● Entries shown
· · · · · · ·

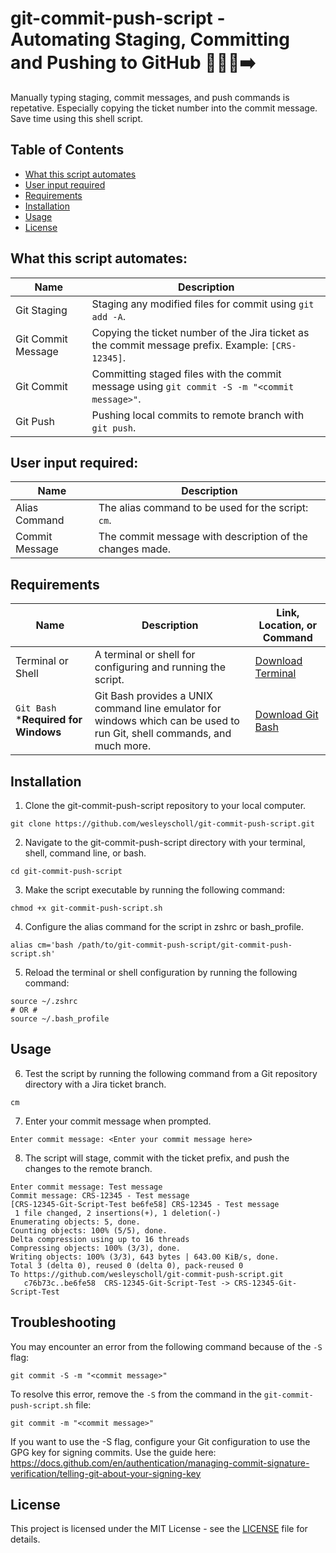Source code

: # git-commit-push-script - Automating Staging, Committing and Pushing to GitHub 👨🏻‍💻➡️

Manually typing staging, commit messages, and push commands is repetative. Especially copying the ticket number into the commit message. Save time using this shell script.

## Table of Contents
* [What this script automates](#what-this-script-automates)
* [User input required](#user-input-required)
* [Requirements](#requirements)
* [Installation](#installation)
* [Usage](#usage)
* [License](#license)
  
## What this script automates:

| Name | Description |
| --- | --- | 
| Git Staging | Staging any modified files for commit using `git add -A`. |  
| Git Commit Message | Copying the ticket number of the Jira ticket as the commit message prefix. Example: `[CRS-12345]`. |
| Git Commit | Committing staged files with the commit message using `git commit -S -m "<commit message>"`. |
| Git Push | Pushing local commits to remote branch with `git push`. |

## User input required:

| Name | Description |
| --- | --- |
| Alias Command | The alias command to be used for the script: `cm`. |
| Commit Message | The commit message with description of the changes made. |

## Requirements

| Name | Description | Link, Location, or Command |
| --- | --- | --- |
| Terminal or Shell | A terminal or shell for configuring and running the script. | [Download Terminal](https://www.apple.com/macos/terminal/) |
| `Git Bash` ***Required for Windows** | Git Bash provides a UNIX command line emulator for windows which can be used to run Git, shell commands, and much more. | [Download Git Bash](https://gitforwindows.org/) |


## Installation

1. Clone the git-commit-push-script repository to your local computer. 

```shell
git clone https://github.com/wesleyscholl/git-commit-push-script.git
```

2. Navigate to the git-commit-push-script directory with your terminal, shell, command line, or bash.

```shell
cd git-commit-push-script
```

3. Make the script executable by running the following command:
```shell
chmod +x git-commit-push-script.sh
```

4. Configure the alias command for the script in zshrc or bash_profile.
```shell
alias cm='bash /path/to/git-commit-push-script/git-commit-push-script.sh'
```

5. Reload the terminal or shell configuration by running the following command:
```shell
source ~/.zshrc
# OR #
source ~/.bash_profile
```

## Usage

6. Test the script by running the following command from a Git repository directory with a Jira ticket branch.

```shell
cm
```

7. Enter your commit message when prompted.
```shell
Enter commit message: <Enter your commit message here>
```

8. The script will stage, commit with the ticket prefix, and push the changes to the remote branch.
```shell
Enter commit message: Test message
Commit message: CRS-12345 - Test message
[CRS-12345-Git-Script-Test be6fe58] CRS-12345 - Test message
 1 file changed, 2 insertions(+), 1 deletion(-)
Enumerating objects: 5, done.
Counting objects: 100% (5/5), done.
Delta compression using up to 16 threads
Compressing objects: 100% (3/3), done.
Writing objects: 100% (3/3), 643 bytes | 643.00 KiB/s, done.
Total 3 (delta 0), reused 0 (delta 0), pack-reused 0
To https://github.com/wesleyscholl/git-commit-push-script.git
   c76b73c..be6fe58  CRS-12345-Git-Script-Test -> CRS-12345-Git-Script-Test
```

## Troubleshooting

You may encounter an error from the following command because of the `-S` flag:
```shell
git commit -S -m "<commit message>" 
```
To resolve this error, remove the `-S` from the command in the `git-commit-push-script.sh` file:
```shell
git commit -m "<commit message>"
```
If you want to use the -S flag, configure your Git configuration to use the GPG key for signing commits.
Use the guide here: https://docs.github.com/en/authentication/managing-commit-signature-verification/telling-git-about-your-signing-key

## License
This project is licensed under the MIT License - see the [LICENSE](LICENSE) file for details.

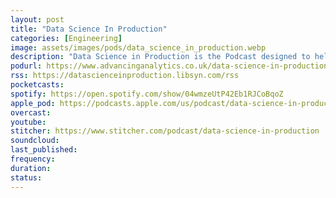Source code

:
 ```yaml
---
layout: post
title: "Data Science In Production"
categories: [Engineering]
image: assets/images/pods/data_science_in_production.webp
description: "Data Science in Production is the Podcast designed to help Data Scientists and Machine Learning Engineers get their models in to production faster. We focus on the tool, techniques and people of machine learning."
podurl: https://www.advancinganalytics.co.uk/data-science-in-production
rss: https://datascienceinproduction.libsyn.com/rss
pocketcasts:
spotify: https://open.spotify.com/show/04wmzeUtP42Eb1RJCoBqoZ
apple_pod: https://podcasts.apple.com/us/podcast/data-science-in-production/id1455613667
overcast:
youtube:
stitcher: https://www.stitcher.com/podcast/data-science-in-production
soundcloud:
last_published:
frequency:
duration:
status:
---
```

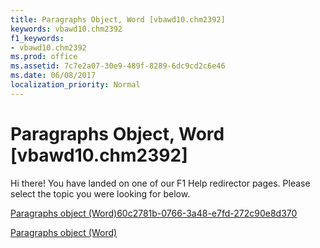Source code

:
 ```yaml
---
title: Paragraphs Object, Word [vbawd10.chm2392]
keywords: vbawd10.chm2392
f1_keywords:
- vbawd10.chm2392
ms.prod: office
ms.assetid: 7c7e2a07-30e9-489f-8289-6dc9cd2c6e46
ms.date: 06/08/2017
localization_priority: Normal
---
```



# Paragraphs Object, Word [vbawd10.chm2392]

Hi there! You have landed on one of our F1 Help redirector pages. Please select the topic you were looking for below.

[Paragraphs object (Word)60c2781b-0766-3a48-e7fd-272c90e8d370](http://msdn.microsoft.com/library/60c2781b-0766-3a48-e7fd-272c90e8d370%28Office.15%29.aspx)

[Paragraphs object (Word)](http://msdn.microsoft.com/library/bdc7a183-2a98-7d47-c86a-5cecd6c91449%28Office.15%29.aspx)


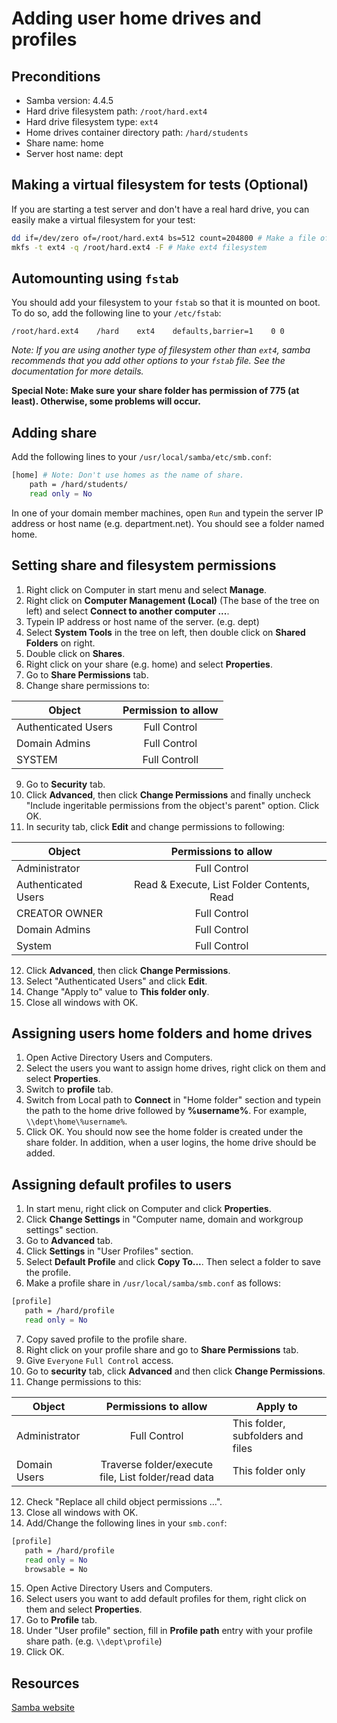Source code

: Adding user home drives and profiles
====


Preconditions
----
* Samba version: 4.4.5
* Hard drive filesystem path: `/root/hard.ext4`
* Hard drive filesystem type: `ext4`
* Home drives container directory path: `/hard/students`
* Share name: home
* Server host name: dept


Making a virtual filesystem for tests (Optional)
----
If you are starting a test server and don't have a real hard drive, you can easily make a virtual filesystem for your test:
```bash
dd if=/dev/zero of=/root/hard.ext4 bs=512 count=204800 # Make a file of size 100Mb to be our filesystem
mkfs -t ext4 -q /root/hard.ext4 -F # Make ext4 filesystem
```


Automounting using `fstab`
----
You should add your filesystem to your `fstab` so that it is mounted on boot. To do so, add the following line to your `/etc/fstab`:
```fstab
/root/hard.ext4    /hard    ext4    defaults,barrier=1    0 0
```
_Note: If you are using another type of filesystem other than `ext4`, samba recommends that you add other options to your `fstab` file. See the documentation for more details._

__Special Note: Make sure your share folder has permission of 775 (at least). Otherwise, some problems will occur.__


Adding share
----
Add the following lines to your `/usr/local/samba/etc/smb.conf`:
```bash
[home] # Note: Don't use homes as the name of share.
	path = /hard/students/
	read only = No
```
In one of your domain member machines, open `Run` and typein the server IP address or host name (e.g. department.net). You should see a folder named home.


Setting share and filesystem permissions
----
1. Right click on Computer in start menu and select __Manage__.
2. Right click on __Computer Management (Local)__ (The base of the tree on left) and select __Connect to another computer ...__.
3. Typein IP address or host name of the server. (e.g. dept)
4. Select __System Tools__ in the tree on left, then double click on __Shared Folders__ on right.
5. Double click on __Shares__.
6. Right click on your share (e.g. home) and select __Properties__.
7. Go to __Share Permissions__ tab.
8. Change share permissions to:

 Object | Permission to allow
 ------ | :----------:
 Authenticated Users | Full Control
 Domain Admins | Full Control
 SYSTEM | Full Controll
9. Go to __Security__ tab.
10. Click __Advanced__, then click __Change Permissions__ and finally uncheck "Include ingeritable permissions from the object's parent" option. Click OK.
11. In security tab, click __Edit__ and change permissions to following:

 Object | Permissions to allow
 ------ | :--------------:
 Administrator | Full Control
 Authenticated Users | Read & Execute, List Folder Contents, Read
 CREATOR OWNER | Full Control
 Domain Admins | Full Control
 System | Full Control
12. Click __Advanced__, then click __Change Permissions__.
13. Select "Authenticated Users" and click __Edit__.
14. Change "Apply to" value to __This folder only__.
15. Close all windows with OK.


Assigning users home folders and home drives
----
1. Open Active Directory Users and Computers.
2. Select the users you want to assign home drives, right click on them and select __Properties__.
3. Switch to __profile__ tab. 
4. Switch from Local path to __Connect__ in "Home folder" section and typein the path to the home drive followed by __%username%__. For example, `\\dept\home\%username%`.
5. Click OK.
You should now see the home folder is created under the share folder. In addition, when a user logins, the home drive should be added.


Assigning default profiles to users
----
1. In start menu, right click on Computer and click __Properties__.
2. Click __Change Settings__ in "Computer name, domain and workgroup settings" section.
3. Go to __Advanced__ tab.
4. Click __Settings__ in "User Profiles" section.
5. Select __Default Profile__ and click __Copy To...__. Then select a folder to save the profile.
6. Make a profile share in `/usr/local/samba/smb.conf` as follows:

 ```bash
 [profile]
 	path = /hard/profile
 	read only = No
 ```
7. Copy saved profile to the profile share.
8. Right click on your profile share and go to __Share Permissions__ tab. 
9. Give `Everyone` `Full Control` access.
10. Go to __security__ tab, click __Advanced__ and then click __Change Permissions__.
11. Change permissions to this:

 Object | Permissions to allow | Apply to
 ------ | :--------------: | -------
 Administrator | Full Control | This folder, subfolders and files
 Domain Users | Traverse folder/execute file, List folder/read data | This folder only
12. Check "Replace all child object permissions ...".
13. Close all windows with OK.
14. Add/Change the following lines in your `smb.conf`:

 ```bash
 [profile]
 	path = /hard/profile
 	read only = No
 	browsable = No
 ```
15. Open Active Directory Users and Computers.
16. Select users you want to add default profiles for them, right click on them and select __Properties__.
17. Go to __Profile__ tab.
18. Under "User profile" section, fill in __Profile path__ entry with your profile share path. (e.g. `\\dept\profile`)
19. Click OK.




Resources
----
[Samba website](http://www.samba.org)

· · · · · · ·

● Exercise aim
Check each line above for the string "automates" and show the ones that have it.

● Task response
* [What this script automates](#what-this-script-automates)
## What this script automates:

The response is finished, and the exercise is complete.